Your instructions:
Below are the records; restate word for word the lines from the first through the one containing "3. Make your", and only those.

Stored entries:
════════════════════
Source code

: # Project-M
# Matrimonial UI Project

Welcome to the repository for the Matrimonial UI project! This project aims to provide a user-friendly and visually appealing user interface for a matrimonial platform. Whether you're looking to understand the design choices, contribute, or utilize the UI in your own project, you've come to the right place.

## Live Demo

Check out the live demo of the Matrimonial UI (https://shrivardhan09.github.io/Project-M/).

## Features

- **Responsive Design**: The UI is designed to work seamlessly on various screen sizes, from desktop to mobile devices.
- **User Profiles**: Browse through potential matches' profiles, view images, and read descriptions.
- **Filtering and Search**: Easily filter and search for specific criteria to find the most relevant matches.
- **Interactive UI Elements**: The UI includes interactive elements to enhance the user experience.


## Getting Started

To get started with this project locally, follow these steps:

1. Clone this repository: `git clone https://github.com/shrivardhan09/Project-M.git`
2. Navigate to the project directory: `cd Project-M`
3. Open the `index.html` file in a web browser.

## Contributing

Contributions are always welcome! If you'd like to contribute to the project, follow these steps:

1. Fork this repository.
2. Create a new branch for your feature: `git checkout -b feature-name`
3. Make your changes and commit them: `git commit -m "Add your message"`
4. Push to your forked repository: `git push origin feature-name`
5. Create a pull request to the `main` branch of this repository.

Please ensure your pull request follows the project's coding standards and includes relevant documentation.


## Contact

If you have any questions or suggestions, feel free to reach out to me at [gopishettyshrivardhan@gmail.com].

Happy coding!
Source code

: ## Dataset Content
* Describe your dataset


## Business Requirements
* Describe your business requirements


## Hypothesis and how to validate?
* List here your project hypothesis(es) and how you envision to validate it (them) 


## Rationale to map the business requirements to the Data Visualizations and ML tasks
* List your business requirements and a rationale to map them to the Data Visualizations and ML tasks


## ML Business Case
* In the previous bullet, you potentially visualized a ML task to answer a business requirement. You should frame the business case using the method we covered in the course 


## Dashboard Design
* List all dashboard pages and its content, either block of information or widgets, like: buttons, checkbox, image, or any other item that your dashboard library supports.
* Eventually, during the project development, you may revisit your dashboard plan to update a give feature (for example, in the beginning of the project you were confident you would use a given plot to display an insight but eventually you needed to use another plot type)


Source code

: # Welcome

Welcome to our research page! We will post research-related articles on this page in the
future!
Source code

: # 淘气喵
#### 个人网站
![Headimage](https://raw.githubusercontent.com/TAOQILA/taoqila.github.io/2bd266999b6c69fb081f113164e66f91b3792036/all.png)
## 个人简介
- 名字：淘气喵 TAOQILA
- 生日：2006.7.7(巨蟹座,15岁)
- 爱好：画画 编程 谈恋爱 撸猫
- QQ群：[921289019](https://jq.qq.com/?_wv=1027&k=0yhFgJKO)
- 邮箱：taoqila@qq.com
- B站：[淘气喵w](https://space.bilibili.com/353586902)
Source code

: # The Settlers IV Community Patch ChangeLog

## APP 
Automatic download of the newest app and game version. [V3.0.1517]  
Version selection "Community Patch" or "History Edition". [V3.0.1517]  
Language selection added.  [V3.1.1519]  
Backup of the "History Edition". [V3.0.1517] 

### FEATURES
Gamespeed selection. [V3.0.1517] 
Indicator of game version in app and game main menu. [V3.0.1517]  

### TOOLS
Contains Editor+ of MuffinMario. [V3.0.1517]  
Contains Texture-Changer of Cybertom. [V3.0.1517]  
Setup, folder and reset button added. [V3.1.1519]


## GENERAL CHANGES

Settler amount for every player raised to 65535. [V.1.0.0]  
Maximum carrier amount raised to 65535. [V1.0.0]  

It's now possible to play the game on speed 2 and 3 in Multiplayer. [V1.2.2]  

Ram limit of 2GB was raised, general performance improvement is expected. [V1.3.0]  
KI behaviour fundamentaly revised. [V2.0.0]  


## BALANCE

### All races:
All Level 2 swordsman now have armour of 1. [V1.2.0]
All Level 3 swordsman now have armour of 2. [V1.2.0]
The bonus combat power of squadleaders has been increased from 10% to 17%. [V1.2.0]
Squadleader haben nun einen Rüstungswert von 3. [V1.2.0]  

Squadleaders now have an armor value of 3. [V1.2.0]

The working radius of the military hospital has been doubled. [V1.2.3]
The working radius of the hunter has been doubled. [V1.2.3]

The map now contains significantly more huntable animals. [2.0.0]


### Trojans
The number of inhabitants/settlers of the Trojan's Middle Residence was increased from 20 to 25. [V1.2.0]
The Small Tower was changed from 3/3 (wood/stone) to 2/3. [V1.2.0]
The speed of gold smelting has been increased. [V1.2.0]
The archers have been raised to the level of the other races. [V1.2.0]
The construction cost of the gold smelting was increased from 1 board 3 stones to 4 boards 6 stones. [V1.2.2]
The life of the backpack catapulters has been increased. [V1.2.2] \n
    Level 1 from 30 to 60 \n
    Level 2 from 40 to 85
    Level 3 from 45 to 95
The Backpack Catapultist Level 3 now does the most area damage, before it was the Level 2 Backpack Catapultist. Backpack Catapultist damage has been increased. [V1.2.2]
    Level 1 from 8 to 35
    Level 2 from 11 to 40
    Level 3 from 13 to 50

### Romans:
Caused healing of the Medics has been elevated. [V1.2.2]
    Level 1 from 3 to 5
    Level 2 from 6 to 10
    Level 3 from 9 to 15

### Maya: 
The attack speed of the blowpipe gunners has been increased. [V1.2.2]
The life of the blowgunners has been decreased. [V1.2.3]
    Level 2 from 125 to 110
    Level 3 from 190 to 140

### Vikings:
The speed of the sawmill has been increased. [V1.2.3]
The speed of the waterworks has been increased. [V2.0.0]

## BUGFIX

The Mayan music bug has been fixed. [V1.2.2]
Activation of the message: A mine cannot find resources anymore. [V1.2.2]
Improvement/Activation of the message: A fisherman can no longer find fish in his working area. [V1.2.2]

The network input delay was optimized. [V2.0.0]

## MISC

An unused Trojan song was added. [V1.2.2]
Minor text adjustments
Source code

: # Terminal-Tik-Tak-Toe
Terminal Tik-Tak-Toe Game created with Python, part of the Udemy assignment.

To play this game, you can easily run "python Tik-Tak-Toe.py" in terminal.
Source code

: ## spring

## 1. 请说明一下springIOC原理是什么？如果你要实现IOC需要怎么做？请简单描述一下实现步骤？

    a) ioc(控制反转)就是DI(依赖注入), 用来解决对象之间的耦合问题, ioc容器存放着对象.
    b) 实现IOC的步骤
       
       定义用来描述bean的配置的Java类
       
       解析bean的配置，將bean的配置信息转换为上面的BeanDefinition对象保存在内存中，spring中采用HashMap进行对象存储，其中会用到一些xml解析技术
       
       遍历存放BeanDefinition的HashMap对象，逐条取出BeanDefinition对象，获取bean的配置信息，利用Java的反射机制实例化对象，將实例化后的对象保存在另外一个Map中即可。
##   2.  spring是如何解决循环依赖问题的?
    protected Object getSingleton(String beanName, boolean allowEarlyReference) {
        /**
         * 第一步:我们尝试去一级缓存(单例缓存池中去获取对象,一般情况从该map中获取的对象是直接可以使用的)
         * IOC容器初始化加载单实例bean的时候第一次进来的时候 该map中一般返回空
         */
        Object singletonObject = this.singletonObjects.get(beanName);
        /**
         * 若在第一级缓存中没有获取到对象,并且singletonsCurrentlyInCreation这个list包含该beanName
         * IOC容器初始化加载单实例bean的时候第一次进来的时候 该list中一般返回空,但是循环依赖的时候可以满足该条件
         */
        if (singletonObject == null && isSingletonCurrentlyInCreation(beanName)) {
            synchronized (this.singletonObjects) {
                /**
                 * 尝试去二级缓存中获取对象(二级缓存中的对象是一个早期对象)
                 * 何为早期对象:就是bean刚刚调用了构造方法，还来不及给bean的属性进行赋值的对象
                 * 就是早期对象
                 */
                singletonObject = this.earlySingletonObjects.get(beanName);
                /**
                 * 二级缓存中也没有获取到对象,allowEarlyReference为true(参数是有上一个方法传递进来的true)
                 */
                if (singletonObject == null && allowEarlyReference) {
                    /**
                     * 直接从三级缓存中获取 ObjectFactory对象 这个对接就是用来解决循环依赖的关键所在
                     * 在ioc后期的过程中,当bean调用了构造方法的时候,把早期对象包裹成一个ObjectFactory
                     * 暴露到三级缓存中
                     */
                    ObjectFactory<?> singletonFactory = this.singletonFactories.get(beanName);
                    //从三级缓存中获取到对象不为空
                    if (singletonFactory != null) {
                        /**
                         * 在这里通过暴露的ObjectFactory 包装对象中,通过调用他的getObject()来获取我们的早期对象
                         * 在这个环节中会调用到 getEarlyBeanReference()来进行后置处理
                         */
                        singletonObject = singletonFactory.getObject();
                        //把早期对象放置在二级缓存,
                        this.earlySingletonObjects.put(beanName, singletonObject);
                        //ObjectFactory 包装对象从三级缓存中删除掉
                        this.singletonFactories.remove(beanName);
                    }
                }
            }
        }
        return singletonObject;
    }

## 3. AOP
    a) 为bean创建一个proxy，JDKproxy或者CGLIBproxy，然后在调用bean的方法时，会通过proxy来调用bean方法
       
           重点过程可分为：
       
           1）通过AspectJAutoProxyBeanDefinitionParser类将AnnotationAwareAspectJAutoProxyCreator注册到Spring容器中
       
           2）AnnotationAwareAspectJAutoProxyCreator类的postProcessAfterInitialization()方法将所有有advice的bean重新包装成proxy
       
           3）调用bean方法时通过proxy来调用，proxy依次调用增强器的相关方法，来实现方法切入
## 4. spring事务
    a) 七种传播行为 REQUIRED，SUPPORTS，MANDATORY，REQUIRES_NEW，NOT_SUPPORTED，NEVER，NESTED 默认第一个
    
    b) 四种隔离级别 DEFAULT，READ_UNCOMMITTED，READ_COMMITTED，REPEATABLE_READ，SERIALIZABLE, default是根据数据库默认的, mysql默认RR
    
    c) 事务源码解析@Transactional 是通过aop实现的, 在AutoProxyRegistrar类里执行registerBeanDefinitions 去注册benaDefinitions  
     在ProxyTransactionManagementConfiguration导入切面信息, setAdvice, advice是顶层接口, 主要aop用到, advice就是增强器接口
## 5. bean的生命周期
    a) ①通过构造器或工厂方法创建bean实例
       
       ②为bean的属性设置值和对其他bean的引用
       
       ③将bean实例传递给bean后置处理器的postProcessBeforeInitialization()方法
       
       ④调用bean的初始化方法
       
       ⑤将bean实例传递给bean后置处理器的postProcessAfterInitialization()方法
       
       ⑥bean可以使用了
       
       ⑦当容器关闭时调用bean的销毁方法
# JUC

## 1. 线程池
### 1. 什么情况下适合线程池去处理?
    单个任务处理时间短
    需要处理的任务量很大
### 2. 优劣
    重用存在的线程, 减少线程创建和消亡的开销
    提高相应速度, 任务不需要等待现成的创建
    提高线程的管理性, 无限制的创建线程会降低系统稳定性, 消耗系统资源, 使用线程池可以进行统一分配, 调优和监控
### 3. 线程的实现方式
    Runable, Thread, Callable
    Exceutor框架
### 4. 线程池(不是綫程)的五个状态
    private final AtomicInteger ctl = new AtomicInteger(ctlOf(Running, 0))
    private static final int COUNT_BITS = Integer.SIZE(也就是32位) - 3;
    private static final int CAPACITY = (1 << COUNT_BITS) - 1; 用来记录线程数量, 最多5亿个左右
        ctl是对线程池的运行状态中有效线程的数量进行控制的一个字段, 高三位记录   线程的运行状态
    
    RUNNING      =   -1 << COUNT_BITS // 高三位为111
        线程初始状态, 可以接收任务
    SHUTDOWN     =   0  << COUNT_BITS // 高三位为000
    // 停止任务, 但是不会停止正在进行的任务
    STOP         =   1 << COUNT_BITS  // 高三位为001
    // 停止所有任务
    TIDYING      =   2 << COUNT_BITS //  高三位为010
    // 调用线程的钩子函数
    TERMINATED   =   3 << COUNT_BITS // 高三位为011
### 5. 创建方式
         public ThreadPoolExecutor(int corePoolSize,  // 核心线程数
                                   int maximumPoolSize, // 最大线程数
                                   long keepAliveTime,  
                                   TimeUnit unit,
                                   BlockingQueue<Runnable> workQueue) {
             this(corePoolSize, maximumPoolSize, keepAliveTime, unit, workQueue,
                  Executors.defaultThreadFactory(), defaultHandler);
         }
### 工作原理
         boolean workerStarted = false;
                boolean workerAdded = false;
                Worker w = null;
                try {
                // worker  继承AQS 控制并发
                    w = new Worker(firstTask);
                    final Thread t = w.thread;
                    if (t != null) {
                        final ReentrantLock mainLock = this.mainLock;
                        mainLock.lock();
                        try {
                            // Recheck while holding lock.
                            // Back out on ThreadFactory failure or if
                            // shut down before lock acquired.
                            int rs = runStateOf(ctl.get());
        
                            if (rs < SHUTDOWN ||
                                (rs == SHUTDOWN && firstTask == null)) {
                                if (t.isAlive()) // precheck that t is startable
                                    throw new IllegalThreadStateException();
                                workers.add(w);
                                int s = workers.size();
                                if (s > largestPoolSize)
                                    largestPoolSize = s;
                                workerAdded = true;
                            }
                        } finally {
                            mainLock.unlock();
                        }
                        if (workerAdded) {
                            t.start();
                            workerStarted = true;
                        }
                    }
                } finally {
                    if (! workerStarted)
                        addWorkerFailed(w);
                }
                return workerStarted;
════════════════════
Completed exercise:
Source code

: # Project-M
# Matrimonial UI Project

Welcome to the repository for the Matrimonial UI project! This project aims to provide a user-friendly and visually appealing user interface for a matrimonial platform. Whether you're looking to understand the design choices, contribute, or utilize the UI in your own project, you've come to the right place.

## Live Demo

Check out the live demo of the Matrimonial UI (https://shrivardhan09.github.io/Project-M/).

## Features

- **Responsive Design**: The UI is designed to work seamlessly on various screen sizes, from desktop to mobile devices.
- **User Profiles**: Browse through potential matches' profiles, view images, and read descriptions.
- **Filtering and Search**: Easily filter and search for specific criteria to find the most relevant matches.
- **Interactive UI Elements**: The UI includes interactive elements to enhance the user experience.


## Getting Started

To get started with this project locally, follow these steps:

1. Clone this repository: `git clone https://github.com/shrivardhan09/Project-M.git`
2. Navigate to the project directory: `cd Project-M`
3. Open the `index.html` file in a web browser.

## Contributing

Contributions are always welcome! If you'd like to contribute to the project, follow these steps:

1. Fork this repository.
2. Create a new branch for your feature: `git checkout -b feature-name`
3. Make your changes and commit them: `git commit -m "Add your message"`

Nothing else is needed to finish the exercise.